### TASK INSTRUCTIONS
Retype the entries exactly; omit all pictures.

### GIVEN RECORDS
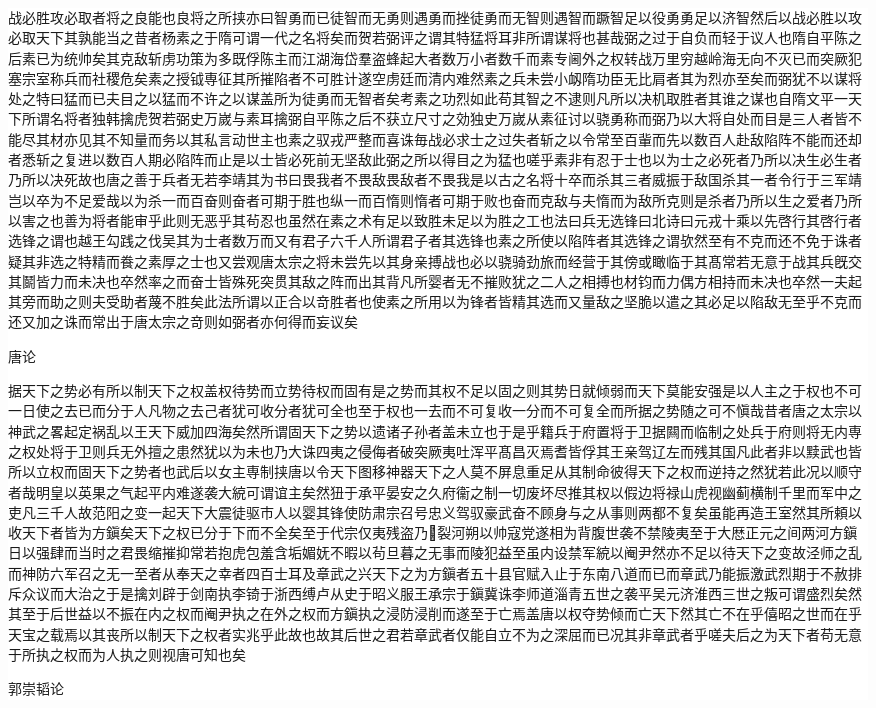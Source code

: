 战必胜攻必取者将之良能也良将之所挟亦曰智勇而已徒智而无勇则遇勇而挫徒勇而无智则遇智而蹶智足以役勇勇足以济智然后以战必胜以攻必取天下其孰能当之昔者杨素之于隋可谓一代之名将矣而贺若弼评之谓其特猛将耳非所谓谋将也甚哉弼之过于自负而轻于议人也隋自平陈之后素已为统帅矣其克敌斩虏功策为多既俘陈主而江湖海岱羣盗蜂起大者数万小者数千而素专阃外之权转战万里穷越岭海无向不灭已而突厥犯塞宗室称兵而社稷危矣素之授钺専征其所摧陷者不可胜计遂空虏廷而清内难然素之兵未尝小衂隋功臣无比肩者其为烈亦至矣而弼犹不以谋将处之特曰猛而已夫目之以猛而不许之以谋盖所为徒勇而无智者矣考素之功烈如此苟其智之不逮则凡所以决机取胜者其谁之谋也自隋文平一天下所谓名将者独韩擒虎贺若弼史万嵗与素耳擒弼自平陈之后不获立尺寸之効独史万嵗从素征讨以骁勇称而弼乃以大将自处而目是三人者皆不能尽其材亦见其不知量而务以其私言动世主也素之驭戎严整而喜诛毎战必求士之过失者斩之以令常至百軰而先以数百人赴敌陷阵不能而还却者悉斩之复进以数百人期必陷阵而止是以士皆必死前无坚敌此弼之所以得目之为猛也嗟乎素非有忍于士也以为士之必死者乃所以决生必生者乃所以决死故也唐之善于兵者无若李靖其为书曰畏我者不畏敌畏敌者不畏我是以古之名将十卒而杀其三者威振于敌国杀其一者令行于三军靖岂以卒为不足爱哉以为杀一而百奋则奋者可期于胜也纵一而百惰则惰者可期于败也奋而克敌与夫惰而为敌所克则是杀者乃所以生之爱者乃所以害之也善为将者能审乎此则无恶乎其茍忍也虽然在素之术有足以致胜未足以为胜之工也法曰兵无选锋曰北诗曰元戎十乘以先啓行其啓行者选锋之谓也越王勾践之伐吴其为士者数万而又有君子六千人所谓君子者其选锋也素之所使以陷阵者其选锋之谓欤然至有不克而还不免于诛者疑其非选之特精而飬之素厚之士也又尝观唐太宗之将未尝先以其身亲搏战也必以骁骑劲旅而经营于其傍或瞰临于其髙常若无意于战其兵旣交其鬬皆力而未决也卒然率之而奋士皆殊死突贯其敌之阵而出其背凡所婴者无不摧败犹之二人之相搏也材钧而力偶方相持而未决也卒然一夫起其旁而助之则夫受助者蔑不胜矣此法所谓以正合以竒胜者也使素之所用以为锋者皆精其选而又量敌之坚脆以遣之其必足以陷敌无至乎不克而还又加之诛而常出于唐太宗之竒则如弼者亦何得而妄议矣  

唐论  

据天下之势必有所以制天下之权盖权待势而立势待权而固有是之势而其权不足以固之则其势日就倾弱而天下莫能安强是以人主之于权也不可一日使之去已而分于人凡物之去己者犹可收分者犹可全也至于权也一去而不可复收一分而不可复全而所据之势随之可不愼哉昔者唐之太宗以神武之畧起定祸乱以王天下威加四海矣然所谓固天下之势以遗诸子孙者盖未立也于是乎籍兵于府置将于卫据闗而临制之处兵于府则将无内専之权处将于卫则兵无外擅之患然犹以为未也乃大诛四夷之侵侮者破突厥夷吐浑平髙昌灭焉耆皆俘其王亲驾辽左而残其国凡此者非以黩武也皆所以立权而固天下之势者也武后以女主専制挟唐以令天下图移神器天下之人莫不屏息重足从其制命彼得天下之权而逆持之然犹若此况以顺守者哉明皇以英果之气起平内难遂袭大綂可谓谊主矣然狃于承平晏安之久府衞之制一切废坏尽推其权以假边将禄山虎视幽蓟横制千里而军中之吏凡三千人故范阳之变一起天下大震徒驱市人以婴其锋使防肃宗召号忠义驾驭豪武奋不顾身与之从事则两都不复矣虽能再造王室然其所頼以收天下者皆为方鎭矣天下之权已分于下而不全矣至于代宗仅夷残盗乃裂河朔以帅寇党遂相为背腹世袭不禁陵夷至于大厯正元之间两河方鎭日以强肆而当时之君畏缩摧抑常若抱虎包羞含垢媚妩不暇以茍旦暮之无事而陵犯益至虽内设禁军綂以阉尹然亦不足以待天下之变故泾师之乱而神防六军召之无一至者从奉天之幸者四百士耳及章武之兴天下之为方鎭者五十县官赋入止于东南八道而已而章武乃能振激武烈期于不赦排斥众议而大治之于是擒刘辟于剑南执李锜于浙西缚卢从史于昭义服王承宗于鎭冀诛李师道淄青五世之袭平吴元济淮西三世之叛可谓盛烈矣然其至于后世益以不振在内之权而阉尹执之在外之权而方鎭执之浸防浸削而遂至于亡焉盖唐以权夺势倾而亡天下然其亡不在乎僖昭之世而在乎天宝之载焉以其丧所以制天下之权者实兆乎此故也故其后世之君若章武者仅能自立不为之深屈而已况其非章武者乎嗟夫后之为天下者苟无意于所执之权而为人执之则视唐可知也矣  

郭崇韬论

### SOLVED PROBLEM
Source code

: 战必胜攻必取者将之良能也良将之所挟亦曰智勇而已徒智而无勇则遇勇而挫徒勇而无智则遇智而蹶智足以役勇勇足以济智然后以战必胜以攻必取天下其孰能当之昔者杨素之于隋可谓一代之名将矣而贺若弼评之谓其特猛将耳非所谓谋将也甚哉弼之过于自负而轻于议人也隋自平陈之后素已为统帅矣其克敌斩虏功策为多既俘陈主而江湖海岱羣盗蜂起大者数万小者数千而素专阃外之权转战万里穷越岭海无向不灭已而突厥犯塞宗室称兵而社稷危矣素之授钺専征其所摧陷者不可胜计遂空虏廷而清内难然素之兵未尝小衂隋功臣无比肩者其为烈亦至矣而弼犹不以谋将处之特曰猛而已夫目之以猛而不许之以谋盖所为徒勇而无智者矣考素之功烈如此苟其智之不逮则凡所以决机取胜者其谁之谋也自隋文平一天下所谓名将者独韩擒虎贺若弼史万嵗与素耳擒弼自平陈之后不获立尺寸之効独史万嵗从素征讨以骁勇称而弼乃以大将自处而目是三人者皆不能尽其材亦见其不知量而务以其私言动世主也素之驭戎严整而喜诛毎战必求士之过失者斩之以令常至百軰而先以数百人赴敌陷阵不能而还却者悉斩之复进以数百人期必陷阵而止是以士皆必死前无坚敌此弼之所以得目之为猛也嗟乎素非有忍于士也以为士之必死者乃所以决生必生者乃所以决死故也唐之善于兵者无若李靖其为书曰畏我者不畏敌畏敌者不畏我是以古之名将十卒而杀其三者威振于敌国杀其一者令行于三军靖岂以卒为不足爱哉以为杀一而百奋则奋者可期于胜也纵一而百惰则惰者可期于败也奋而克敌与夫惰而为敌所克则是杀者乃所以生之爱者乃所以害之也善为将者能审乎此则无恶乎其茍忍也虽然在素之术有足以致胜未足以为胜之工也法曰兵无选锋曰北诗曰元戎十乘以先啓行其啓行者选锋之谓也越王勾践之伐吴其为士者数万而又有君子六千人所谓君子者其选锋也素之所使以陷阵者其选锋之谓欤然至有不克而还不免于诛者疑其非选之特精而飬之素厚之士也又尝观唐太宗之将未尝先以其身亲搏战也必以骁骑劲旅而经营于其傍或瞰临于其髙常若无意于战其兵旣交其鬬皆力而未决也卒然率之而奋士皆殊死突贯其敌之阵而出其背凡所婴者无不摧败犹之二人之相搏也材钧而力偶方相持而未决也卒然一夫起其旁而助之则夫受助者蔑不胜矣此法所谓以正合以竒胜者也使素之所用以为锋者皆精其选而又量敌之坚脆以遣之其必足以陷敌无至乎不克而还又加之诛而常出于唐太宗之竒则如弼者亦何得而妄议矣  

唐论  

据天下之势必有所以制天下之权盖权待势而立势待权而固有是之势而其权不足以固之则其势日就倾弱而天下莫能安强是以人主之于权也不可一日使之去已而分于人凡物之去己者犹可收分者犹可全也至于权也一去而不可复收一分而不可复全而所据之势随之可不愼哉昔者唐之太宗以神武之畧起定祸乱以王天下威加四海矣然所谓固天下之势以遗诸子孙者盖未立也于是乎籍兵于府置将于卫据闗而临制之处兵于府则将无内専之权处将于卫则兵无外擅之患然犹以为未也乃大诛四夷之侵侮者破突厥夷吐浑平髙昌灭焉耆皆俘其王亲驾辽左而残其国凡此者非以黩武也皆所以立权而固天下之势者也武后以女主専制挟唐以令天下图移神器天下之人莫不屏息重足从其制命彼得天下之权而逆持之然犹若此况以顺守者哉明皇以英果之气起平内难遂袭大綂可谓谊主矣然狃于承平晏安之久府衞之制一切废坏尽推其权以假边将禄山虎视幽蓟横制千里而军中之吏凡三千人故范阳之变一起天下大震徒驱市人以婴其锋使防肃宗召号忠义驾驭豪武奋不顾身与之从事则两都不复矣虽能再造王室然其所頼以收天下者皆为方鎭矣天下之权已分于下而不全矣至于代宗仅夷残盗乃裂河朔以帅寇党遂相为背腹世袭不禁陵夷至于大厯正元之间两河方鎭日以强肆而当时之君畏缩摧抑常若抱虎包羞含垢媚妩不暇以茍旦暮之无事而陵犯益至虽内设禁军綂以阉尹然亦不足以待天下之变故泾师之乱而神防六军召之无一至者从奉天之幸者四百士耳及章武之兴天下之为方鎭者五十县官赋入止于东南八道而已而章武乃能振激武烈期于不赦排斥众议而大治之于是擒刘辟于剑南执李锜于浙西缚卢从史于昭义服王承宗于鎭冀诛李师道淄青五世之袭平吴元济淮西三世之叛可谓盛烈矣然其至于后世益以不振在内之权而阉尹执之在外之权而方鎭执之浸防浸削而遂至于亡焉盖唐以权夺势倾而亡天下然其亡不在乎僖昭之世而在乎天宝之载焉以其丧所以制天下之权者实兆乎此故也故其后世之君若章武者仅能自立不为之深屈而已况其非章武者乎嗟夫后之为天下者苟无意于所执之权而为人执之则视唐可知也矣  

郭崇韬论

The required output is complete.